Look at the Brock Turner case of 2016. He was convicted of intent to commit rape of an intoxicated/unconscious person, penetration of an intoxicated person and penetration of an unconscious person.
Here is a small sample of the 12-page letter the victim read aloud in court describing her sexual assault forensic exam.
“I had multiple swabs inserted into my vagina and anus, needles for shots, pills, had a Nikon pointed right into my spread legs. I had long, pointed beaks inside me and had my vagina smeared with cold, blue paint to check for abrasions.
“After a few hours of this, they let me shower. I stood there examining my body beneath the stream of water and decided, I don’t want my body anymore. I was terrified of it, I didn’t know what had been in it, if it had been contaminated, who had touched it. I wanted to take off my body like a jacket and leave it at the hospital with everything else.”
Turner, despite being convicted, was sentenced to only six months in jail. Six.
This despite the fact that two men, who were riding on bicycles and saw Turner on top of the woman, and heroically ran over and stopped him, also testified. There was no doubt what happened, but the judge gave Turner six months. Six months for ruining a woman’s life. Does that seem fair? What if that was your daughter or sister or friend? Would you feel justice was served?
What message are we sending to victims? Why would they want to speak up, and have to re-live the horror of their experience, only to see the perpetrator get a light sentence, or in many cases get nothing?


I am beyond happy that Beach was able to tell his story, in his own words, to a massive audience and people believed him. But remember how long it took for this to happen and how much help he needed to make this happen. If former Blackhawks skills coach, Paul Vincent, hadn’t spoken up, again, and shared his story with Rick Westhead (who did an unreal job of reporting this story) this summer, would we have ever known? Would Beach have received his justice? I doubt it. This is so awesome for him, and I’m truly happy. Yet, I wonder how many victims who watched are wondering why no one believed them.
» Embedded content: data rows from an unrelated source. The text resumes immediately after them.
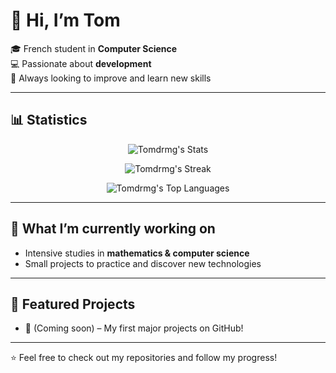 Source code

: # 👋 Hi, I’m Tom  

🎓 French student in **Computer Science**  
💻 Passionate about **development**  
🚀 Always looking to improve and learn new skills  

---

## 📊 Statistics  

<div align="center">

![Tomdrmg's Stats](https://github-readme-stats.vercel.app/api?username=Tomdrmg&theme=tokyonight&show_icons=true&hide_border=false&count_private=true)

![Tomdrmg's Streak](https://github-readme-streak-stats.herokuapp.com/?user=Tomdrmg&theme=tokyonight&hide_border=false)

![Tomdrmg's Top Languages](https://github-readme-stats.vercel.app/api/top-langs/?username=Tomdrmg&theme=tokyonight&show_icons=true&hide_border=false&layout=compact)

</div>

---

## 🌱 What I’m currently working on
- Intensive studies in **mathematics & computer science**
- Small projects to practice and discover new technologies

---

## 📂 Featured Projects
- 🚧 (Coming soon) – My first major projects on GitHub!   

---

⭐️ Feel free to check out my repositories and follow my progress!
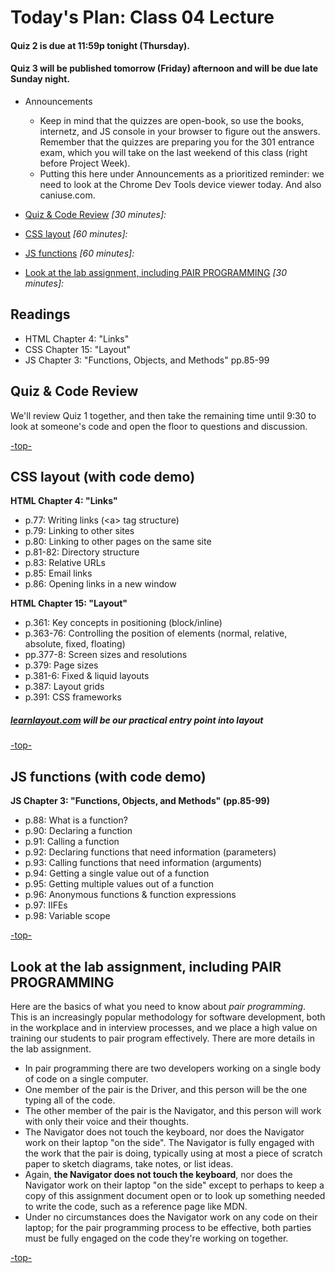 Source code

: <a id="top"></a>
# Today's Plan: Class 04 Lecture

#### Quiz 2 is due at 11:59p tonight (Thursday).

#### Quiz 3 will be published tomorrow (Friday) afternoon and will be due late Sunday night.

- Announcements

	- Keep in mind that the quizzes are open-book, so use the books, internetz, and JS console in your browser to figure out the answers. Remember that the quizzes are preparing you for the 301 entrance exam, which you will take on the last weekend of this class (right before Project Week).
	- Putting this here under Announcements as a prioritized reminder: we need to look at the Chrome Dev Tools device viewer today. And also caniuse.com.

- [Quiz & Code Review](#codereview) *[30 minutes]:*

- [CSS layout](#css) *[60 minutes]:*

- [JS functions](#js) *[60 minutes]:*

- [Look at the lab assignment, including PAIR PROGRAMMING](#lab) *[30 minutes]:*

## Readings

- HTML Chapter 4: "Links"
- CSS Chapter 15: "Layout"
- JS Chapter 3: "Functions, Objects, and Methods" pp.85-99

<a id="codereview"></a>
## Quiz & Code Review

We'll review Quiz 1 together, and then take the remaining time until 9:30 to look at someone's code and open the floor to questions and discussion.

[-top-](#top)

<a id="css"></a>
## CSS layout (with code demo)

**HTML Chapter 4: "Links"**

- p.77: Writing links (\<a\> tag structure)
- p.79: Linking to other sites
- p.80: Linking to other pages on the same site
- p.81-82: Directory structure
- p.83: Relative URLs
- p.85: Email links
- p.86: Opening links in a new window

<a id="css-readings"></a>
**HTML Chapter 15: "Layout"**

- p.361: Key concepts in positioning (block/inline)
- p.363-76: Controlling the position of elements (normal, relative, absolute, fixed, floating)
- pp.377-8: Screen sizes and resolutions
- p.379: Page sizes
- p.381-6: Fixed & liquid layouts
- p.387: Layout grids
- p.391: CSS frameworks

##### [learnlayout.com](http://learnlayout.com) will be our practical entry point into layout

[-top-](#top)

<a id="js"></a>
## JS functions (with code demo)

<a id="js-readings"></a>
**JS Chapter 3: "Functions, Objects, and Methods" (pp.85-99)**

- p.88: What is a function?
- p.90: Declaring a function
- p.91: Calling a function
- p.92: Declaring functions that need information (parameters)
- p.93: Calling functions that need information (arguments)
- p.94: Getting a single value out of a function
- p.95: Getting multiple values out of a function
- p.96: Anonymous functions & function expressions
- p.97: IIFEs
- p.98: Variable scope

[-top-](#top)

<a id="lab"></a>
## Look at the lab assignment, including PAIR PROGRAMMING

Here are the basics of what you need to know about *pair programming*. This is an increasingly popular methodology for software development, both in the workplace and in interview processes, and we place a high value on training our students to pair program effectively. There are more details in the lab assignment.

- In pair programming there are two developers working on a single body of code on a single computer.
- One member of the pair is the Driver, and this person will be the one typing all of the code.
- The other member of the pair is the Navigator, and this person will work with only their voice and their thoughts.
- The Navigator does not touch the keyboard, nor does the Navigator work on their laptop "on the side". The Navigator is fully engaged with the work that the pair is doing, typically using at most a piece of scratch paper to sketch diagrams, take notes, or list ideas.
- Again, **the Navigator does not touch the keyboard**, nor does the Navigator work on their laptop "on the side" except to perhaps to keep a copy of this assignment document open or to look up something needed to write the code, such as a reference page like MDN.
- Under no circumstances does the Navigator work on any code on their laptop; for the pair programming process to be effective, both parties must be fully engaged on the code they're working on together.

[-top-](#top)
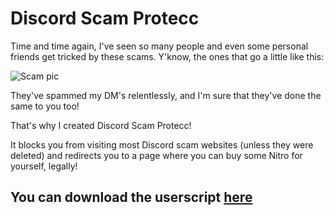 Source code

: # Discord Scam Protecc

Time and time again, I've seen so many people and even some personal friends get tricked by these scams. Y'know, the ones that go a little like this:

![Scam pic](https://i.imgur.com/vXroy4O.png)

They've spammed my DM's relentlessly, and I'm sure that they've done the same to you too!

That's why I created Discord Scam Protecc!

It blocks you from visiting most Discord scam websites (unless they were deleted)
and redirects you to a page where you can buy some Nitro for yourself, legally!

## You can download the userscript [here](https://greasyfork.org/en/scripts/437701-discord-scam-protecc)
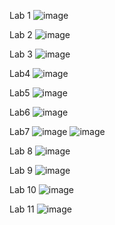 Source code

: Lab 1
![image](https://github.com/Marik3451/WebDesign/assets/106335954/aec01793-9192-4f78-a889-81997e817d18)

Lab 2
![image](https://github.com/Marik3451/WebDesign/assets/106335954/bd3ef76e-8dfa-4ce5-acff-3a529727da5e)

Lab 3
![image](https://github.com/Marik3451/WebDesign/assets/106335954/f5b630e2-fe93-4497-ba5f-8ab7ef0aca92)

Lab4
![image](https://github.com/Marik3451/WebDesign/assets/106335954/4fb9377f-2161-40cf-be97-7e63a0b637bc)

Lab5
![image](https://github.com/Marik3451/WebDesign/assets/106335954/3b6a3aa7-f4a3-44b0-be15-1c83309a031f)

Lab6
![image](https://github.com/Marik3451/WebDesign/assets/106335954/b4753805-8c56-4b1a-ab63-67499ba4ea0e)

Lab7
![image](https://github.com/Marik3451/WebDesign/assets/106335954/f90cf38d-5130-48cf-8019-286a042c603b)
![image](https://github.com/Marik3451/WebDesign/assets/106335954/b15e384b-7409-47b3-ba57-46b10403b23e)

Lab 8
![image](https://github.com/Marik3451/WebDesign/assets/106335954/6e5cc189-f9f6-4753-a87f-329bcd311317)

Lab 9
![image](https://github.com/Marik3451/WebDesign/assets/106335954/4a1b4ee4-6d34-4589-91ac-3868fc7fcd08)

Lab 10
![image](https://github.com/Marik3451/WebDesign/assets/106335954/7ecc1547-803c-4aea-a48c-cf0728b5a528)

Lab 11
![image](https://github.com/Marik3451/WebDesign/assets/106335954/b7cb238c-4dee-42bb-95a4-1771dd99a300)














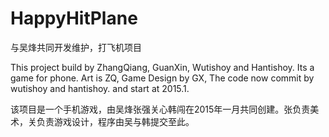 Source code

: # HappyHitPlane
与吴烽共同开发维护，打飞机项目

This project build by ZhangQiang, GuanXin, Wutishoy and Hantishoy. Its a game for phone. Art is ZQ, Game Design by GX,
The code now commit by wutishoy and hantishoy. and start at 2015.1.

该项目是一个手机游戏，由吴烽张强关心韩闯在2015年一月共同创建。张负责美术，关负责游戏设计，程序由吴与韩提交至此。
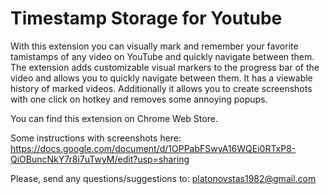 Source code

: # Timestamp Storage for Youtube

With this extension you can visually mark and remember your favorite tamistamps of any video on YouTube 
and quickly navigate between them.  The extension adds customizable visual markers to the progress bar 
of the video and allows you to quickly navigate between them. It has a viewable history of marked 
videos. Additionally it allows you to create screenshots with one click on hotkey and removes some annoying popups.

You can find this extension on Chrome Web Store.

Some instructions with screenshots here:
https://docs.google.com/document/d/1OPPabFSwyA16WQEi0RTxP8-QiOBuncNkY7r8i7uTwyM/edit?usp=sharing

Please, send any questions/suggestions to:
platonovstas1982@gmail.com

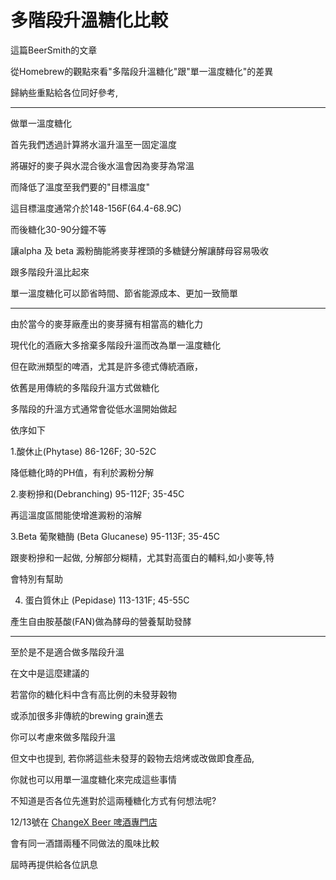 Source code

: # 多階段升溫糖化比較

這篇BeerSmith的文章

從Homebrew的觀點來看"多階段升溫糖化"跟"單一溫度糖化"的差異

歸納些重點給各位同好參考,

-----------------------------------------------------------------------------------

做單一溫度糖化

首先我們透過計算將水溫升溫至一固定溫度

將碾好的麥子與水混合後水溫會因為麥芽為常溫

而降低了溫度至我們要的"目標溫度"

這目標溫度通常介於148-156F(64.4-68.9C)

而後糖化30-90分鐘不等

讓alpha 及 beta 澱粉酶能將麥芽裡頭的多糖鏈分解讓酵母容易吸收

跟多階段升溫比起來

單一溫度糖化可以節省時間、節省能源成本、更加一致簡單

-----------------------------------------------------------------------------------

由於當今的麥芽廠產出的麥芽擁有相當高的糖化力

現代化的酒廠大多捨棄多階段升溫而改為單一溫度糖化

但在歐洲類型的啤酒，尤其是許多德式傳統酒廠，

依舊是用傳統的多階段升溫方式做糖化

多階段的升溫方式通常會從低水溫開始做起

依序如下

1.酸休止(Phytase) 86-126F; 30-52C

降低糖化時的PH值，有利於澱粉分解

2.麥粉摻和(Debranching) 95-112F; 35-45C

再這溫度區間能使增進澱粉的溶解

3.Beta 葡聚糖酶 (Beta Glucanese) 95-113F; 35-45C

跟麥粉摻和一起做, 分解部分糊精，尤其對高蛋白的輔料,如小麥等,特 

會特別有幫助

4. 蛋白質休止 (Pepidase) 113-131F; 45-55C

產生自由胺基酸(FAN)做為酵母的營養幫助發酵

-----------------------------------------------------------------------------------

至於是不是適合做多階段升溫

在文中是這麼建議的

若當你的糖化料中含有高比例的未發芽穀物

或添加很多非傳統的brewing grain進去

你可以考慮來做多階段升溫

但文中也提到, 若你將這些未發芽的穀物去焙烤或改做即食產品,

你就也可以用單一溫度糖化來完成這些事情

不知道是否各位先進對於這兩種糖化方式有何想法呢?

12/13號在 [ChangeX Beer 啤酒專門店](https://www.facebook.com/ChangeX.BeerSpecial/) 

會有同一酒譜兩種不同做法的風味比較

屆時再提供給各位訊息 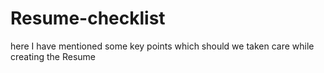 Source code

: # Resume-checklist
here I have mentioned some key points which should we taken care while creating the Resume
If watching Beach’s interview with Westhead on TSN made you angry, sad, upset and frustrated then take a moment and do something about it. If you haven’t watched it yet, I recommend you click the link in this paragraph. Then write a letter to your MLA or other member of parliament and demand change. Ask them why Be Brave Ranch gets no government funding, or why our current system seems slanted to protect the accused over the accuser?
Sadly, the “toxic hockey culture” many have mentioned in the past few days, is simply a mirror of the much bigger toxic culture in our society when it comes to sexual abuse. That doesn’t mean hockey can’t keep improving, far from it. It must. But we need to realize this is a much bigger issue in society.
I hope Beach’s interview can be a starting point for society to demand change.
Kyle, you are very brave. And so are all the other survivors. I hope more survivors will get an opportunity to be heard, and supported, like Beach has.